"Ra, kamu tahu susunan acara malam ini?" tanya Mbak Pur, sambil memegang erat lenganku.
"Paling sama kayak biasanya," jawabku enteng.
"Ada santunan gak?" tanya Mbak Pur kemudian.
"Gak ada kayaknya." Aku berusaha menjawab dengan benar. Sebenarnya aku sendiri tak tahu persis. Namun pertanyaan Mbak Pur ini yang terasa janggal. Kenapa ia menanyakan hal itu?
"Benerean gak ada, Ra?" Mbak Pur kembali memastikan.

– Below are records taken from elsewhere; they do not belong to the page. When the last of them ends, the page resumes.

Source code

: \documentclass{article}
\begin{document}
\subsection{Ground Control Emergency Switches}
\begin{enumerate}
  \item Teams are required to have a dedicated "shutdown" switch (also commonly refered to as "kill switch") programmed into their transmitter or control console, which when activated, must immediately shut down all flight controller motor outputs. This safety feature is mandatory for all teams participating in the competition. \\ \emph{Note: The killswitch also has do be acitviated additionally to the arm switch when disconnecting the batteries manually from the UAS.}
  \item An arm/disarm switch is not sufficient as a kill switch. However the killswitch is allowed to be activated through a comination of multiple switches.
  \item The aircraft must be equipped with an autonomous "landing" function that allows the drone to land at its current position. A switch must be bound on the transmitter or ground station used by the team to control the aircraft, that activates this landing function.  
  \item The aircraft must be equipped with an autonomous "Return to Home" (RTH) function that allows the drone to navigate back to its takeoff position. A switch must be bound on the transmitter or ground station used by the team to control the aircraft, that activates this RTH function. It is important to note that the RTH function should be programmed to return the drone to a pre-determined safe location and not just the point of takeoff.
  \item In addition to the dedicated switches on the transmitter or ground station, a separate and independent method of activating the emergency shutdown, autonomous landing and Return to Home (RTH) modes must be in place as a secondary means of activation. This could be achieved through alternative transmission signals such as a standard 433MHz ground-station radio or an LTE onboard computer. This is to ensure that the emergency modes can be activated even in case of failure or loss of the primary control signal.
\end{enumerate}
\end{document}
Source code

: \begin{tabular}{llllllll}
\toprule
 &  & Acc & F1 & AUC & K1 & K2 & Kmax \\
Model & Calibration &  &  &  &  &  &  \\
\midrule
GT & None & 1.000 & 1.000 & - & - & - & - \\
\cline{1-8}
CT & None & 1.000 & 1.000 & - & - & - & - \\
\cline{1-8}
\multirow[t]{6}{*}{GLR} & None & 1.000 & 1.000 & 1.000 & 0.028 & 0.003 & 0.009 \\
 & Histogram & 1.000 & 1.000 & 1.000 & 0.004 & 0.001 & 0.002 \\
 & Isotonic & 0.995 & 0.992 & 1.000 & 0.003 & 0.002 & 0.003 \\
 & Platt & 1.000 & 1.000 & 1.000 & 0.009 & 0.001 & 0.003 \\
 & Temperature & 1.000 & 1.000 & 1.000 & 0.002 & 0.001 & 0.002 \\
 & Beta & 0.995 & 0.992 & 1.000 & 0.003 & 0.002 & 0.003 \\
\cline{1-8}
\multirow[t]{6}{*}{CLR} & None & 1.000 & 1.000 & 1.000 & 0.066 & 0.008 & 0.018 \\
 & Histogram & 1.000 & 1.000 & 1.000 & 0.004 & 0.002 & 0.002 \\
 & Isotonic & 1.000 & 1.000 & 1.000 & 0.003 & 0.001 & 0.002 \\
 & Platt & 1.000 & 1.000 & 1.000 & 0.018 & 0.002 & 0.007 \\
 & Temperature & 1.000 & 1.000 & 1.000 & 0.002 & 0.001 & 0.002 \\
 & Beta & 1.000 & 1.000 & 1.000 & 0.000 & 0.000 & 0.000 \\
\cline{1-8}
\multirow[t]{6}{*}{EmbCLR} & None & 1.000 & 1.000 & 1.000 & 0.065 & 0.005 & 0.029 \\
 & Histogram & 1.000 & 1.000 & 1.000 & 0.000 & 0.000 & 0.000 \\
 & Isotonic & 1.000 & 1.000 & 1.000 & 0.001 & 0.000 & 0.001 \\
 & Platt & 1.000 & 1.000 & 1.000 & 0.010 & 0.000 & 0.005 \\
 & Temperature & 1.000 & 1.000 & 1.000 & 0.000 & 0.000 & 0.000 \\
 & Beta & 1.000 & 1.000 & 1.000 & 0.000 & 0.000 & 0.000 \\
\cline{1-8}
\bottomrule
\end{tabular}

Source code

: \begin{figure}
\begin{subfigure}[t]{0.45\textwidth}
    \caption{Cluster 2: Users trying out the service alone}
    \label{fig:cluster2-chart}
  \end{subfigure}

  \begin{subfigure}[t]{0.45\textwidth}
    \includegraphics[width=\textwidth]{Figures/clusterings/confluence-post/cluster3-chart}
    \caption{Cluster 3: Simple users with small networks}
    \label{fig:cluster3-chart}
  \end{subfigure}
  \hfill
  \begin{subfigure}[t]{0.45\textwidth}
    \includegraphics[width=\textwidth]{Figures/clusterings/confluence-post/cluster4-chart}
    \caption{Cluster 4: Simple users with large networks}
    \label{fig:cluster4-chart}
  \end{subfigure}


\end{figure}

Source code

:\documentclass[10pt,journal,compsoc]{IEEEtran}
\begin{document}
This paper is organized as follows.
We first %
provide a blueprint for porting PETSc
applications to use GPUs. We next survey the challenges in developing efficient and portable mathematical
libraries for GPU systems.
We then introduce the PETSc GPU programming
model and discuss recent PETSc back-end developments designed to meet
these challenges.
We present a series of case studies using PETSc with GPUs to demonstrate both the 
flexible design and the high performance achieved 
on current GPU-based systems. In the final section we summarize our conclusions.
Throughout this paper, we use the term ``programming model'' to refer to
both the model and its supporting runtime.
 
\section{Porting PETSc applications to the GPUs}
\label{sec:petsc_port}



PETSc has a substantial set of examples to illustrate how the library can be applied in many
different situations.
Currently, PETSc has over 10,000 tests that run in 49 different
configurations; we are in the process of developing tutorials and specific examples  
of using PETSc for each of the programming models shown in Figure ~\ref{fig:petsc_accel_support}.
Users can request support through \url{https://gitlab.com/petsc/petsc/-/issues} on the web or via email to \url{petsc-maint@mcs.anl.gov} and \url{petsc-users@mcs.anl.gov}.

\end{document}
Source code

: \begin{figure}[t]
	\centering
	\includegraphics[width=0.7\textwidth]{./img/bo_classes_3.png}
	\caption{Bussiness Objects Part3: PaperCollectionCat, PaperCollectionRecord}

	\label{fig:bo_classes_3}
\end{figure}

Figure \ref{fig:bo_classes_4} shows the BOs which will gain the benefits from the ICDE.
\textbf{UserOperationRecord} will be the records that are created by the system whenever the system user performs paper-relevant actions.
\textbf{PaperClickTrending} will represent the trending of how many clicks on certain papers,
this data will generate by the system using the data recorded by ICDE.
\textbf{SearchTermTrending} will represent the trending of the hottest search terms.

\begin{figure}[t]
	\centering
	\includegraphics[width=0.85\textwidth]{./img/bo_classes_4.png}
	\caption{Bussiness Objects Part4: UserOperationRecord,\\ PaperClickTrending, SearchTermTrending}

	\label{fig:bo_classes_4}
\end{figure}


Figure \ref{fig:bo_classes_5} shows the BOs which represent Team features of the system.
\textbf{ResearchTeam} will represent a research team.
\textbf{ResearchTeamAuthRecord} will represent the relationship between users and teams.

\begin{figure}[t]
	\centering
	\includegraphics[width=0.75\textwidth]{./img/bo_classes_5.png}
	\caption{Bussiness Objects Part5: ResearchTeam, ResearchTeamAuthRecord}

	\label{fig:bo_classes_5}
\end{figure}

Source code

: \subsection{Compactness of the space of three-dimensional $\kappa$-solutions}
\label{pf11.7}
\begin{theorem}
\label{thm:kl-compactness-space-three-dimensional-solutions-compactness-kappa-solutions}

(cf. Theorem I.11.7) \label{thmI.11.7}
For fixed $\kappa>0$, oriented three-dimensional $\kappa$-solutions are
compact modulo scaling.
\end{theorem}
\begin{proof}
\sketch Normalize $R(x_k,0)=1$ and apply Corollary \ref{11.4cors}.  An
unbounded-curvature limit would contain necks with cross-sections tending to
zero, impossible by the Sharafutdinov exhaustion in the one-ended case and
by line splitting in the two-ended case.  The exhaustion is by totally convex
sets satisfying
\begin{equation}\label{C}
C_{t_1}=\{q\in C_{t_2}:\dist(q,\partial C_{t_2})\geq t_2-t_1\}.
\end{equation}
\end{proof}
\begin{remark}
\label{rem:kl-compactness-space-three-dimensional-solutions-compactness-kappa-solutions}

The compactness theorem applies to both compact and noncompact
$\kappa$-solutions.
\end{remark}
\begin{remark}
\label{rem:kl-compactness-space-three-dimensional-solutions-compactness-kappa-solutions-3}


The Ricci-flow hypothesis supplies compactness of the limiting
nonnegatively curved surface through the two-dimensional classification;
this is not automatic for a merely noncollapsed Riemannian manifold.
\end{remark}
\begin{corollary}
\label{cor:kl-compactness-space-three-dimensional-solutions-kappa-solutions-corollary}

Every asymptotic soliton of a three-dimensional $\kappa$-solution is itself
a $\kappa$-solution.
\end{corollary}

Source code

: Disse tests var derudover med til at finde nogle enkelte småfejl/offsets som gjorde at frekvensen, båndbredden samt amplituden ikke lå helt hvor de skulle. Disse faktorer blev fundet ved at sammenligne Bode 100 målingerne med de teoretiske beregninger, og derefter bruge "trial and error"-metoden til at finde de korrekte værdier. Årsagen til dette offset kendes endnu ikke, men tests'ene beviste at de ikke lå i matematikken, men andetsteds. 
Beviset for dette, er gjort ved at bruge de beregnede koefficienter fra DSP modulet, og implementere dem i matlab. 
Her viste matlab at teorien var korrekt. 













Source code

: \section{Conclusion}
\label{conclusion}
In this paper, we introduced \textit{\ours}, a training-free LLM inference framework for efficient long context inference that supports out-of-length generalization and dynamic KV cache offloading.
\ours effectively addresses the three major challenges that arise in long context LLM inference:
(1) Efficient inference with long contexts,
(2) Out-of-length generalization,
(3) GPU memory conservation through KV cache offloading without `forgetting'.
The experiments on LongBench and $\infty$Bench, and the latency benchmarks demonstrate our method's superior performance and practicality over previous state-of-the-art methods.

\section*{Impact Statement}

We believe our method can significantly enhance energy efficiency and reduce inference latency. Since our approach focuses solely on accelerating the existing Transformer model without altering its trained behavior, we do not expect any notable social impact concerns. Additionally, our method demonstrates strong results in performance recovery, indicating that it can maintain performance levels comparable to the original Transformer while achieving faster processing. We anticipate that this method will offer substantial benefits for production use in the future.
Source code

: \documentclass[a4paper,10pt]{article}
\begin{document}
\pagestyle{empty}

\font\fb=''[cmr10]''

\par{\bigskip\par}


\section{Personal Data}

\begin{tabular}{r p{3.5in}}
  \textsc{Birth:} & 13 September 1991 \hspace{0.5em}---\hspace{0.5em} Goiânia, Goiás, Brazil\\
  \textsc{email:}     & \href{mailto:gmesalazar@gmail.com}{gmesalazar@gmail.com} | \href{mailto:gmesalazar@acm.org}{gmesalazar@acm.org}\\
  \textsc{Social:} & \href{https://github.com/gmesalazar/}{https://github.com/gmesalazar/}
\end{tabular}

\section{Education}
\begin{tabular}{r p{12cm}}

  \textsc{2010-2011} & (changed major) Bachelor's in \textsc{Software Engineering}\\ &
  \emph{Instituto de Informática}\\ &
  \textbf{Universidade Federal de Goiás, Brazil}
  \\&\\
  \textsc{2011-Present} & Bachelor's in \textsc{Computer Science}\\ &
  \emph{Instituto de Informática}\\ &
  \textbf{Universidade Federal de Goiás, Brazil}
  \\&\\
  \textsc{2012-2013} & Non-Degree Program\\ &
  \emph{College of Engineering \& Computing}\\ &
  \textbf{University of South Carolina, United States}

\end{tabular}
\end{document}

"Bener, Mbak," jawabku yakin.
Seperti biasanya kami berjalan sambil bergandengan hingga di tujuan
Suasana di halaman Masjid telah ramai, hampir seluruh warga kampung tumpah ruah di sini. Beruntung kami masih kebagian tempat duduk meskipun di bagian belakang.
Lantunan shalawat yang dibawakan grup Hadroh menggema memenuhi langit Nirwana Indah, seakan menyihir seluruh jamaah untuk ikut mengumandangkan. Setelah tampilan itu selesai, pembawa acara naik ke panggung. Acara Maulid baru dimulai yang ditandai dengan beberapa sambutan-sambutan. Seperti membiarkan angkot yang lewat, aku dan Mbak Pur lebih asyik ngobrol sendiri.
Hingga tiba-tiba kami terkejut ketika nama Mbak Pur disebut. Aku memperhatikan ke Panggung, tampak beberapa anak dan ibu-ibu berdiri untuk menerima santunan.
"Hayo, Mbak maju!" Mbak warni yang duduk di samping kiri menyentuh lengan Mbak Pur, sembari membujuk.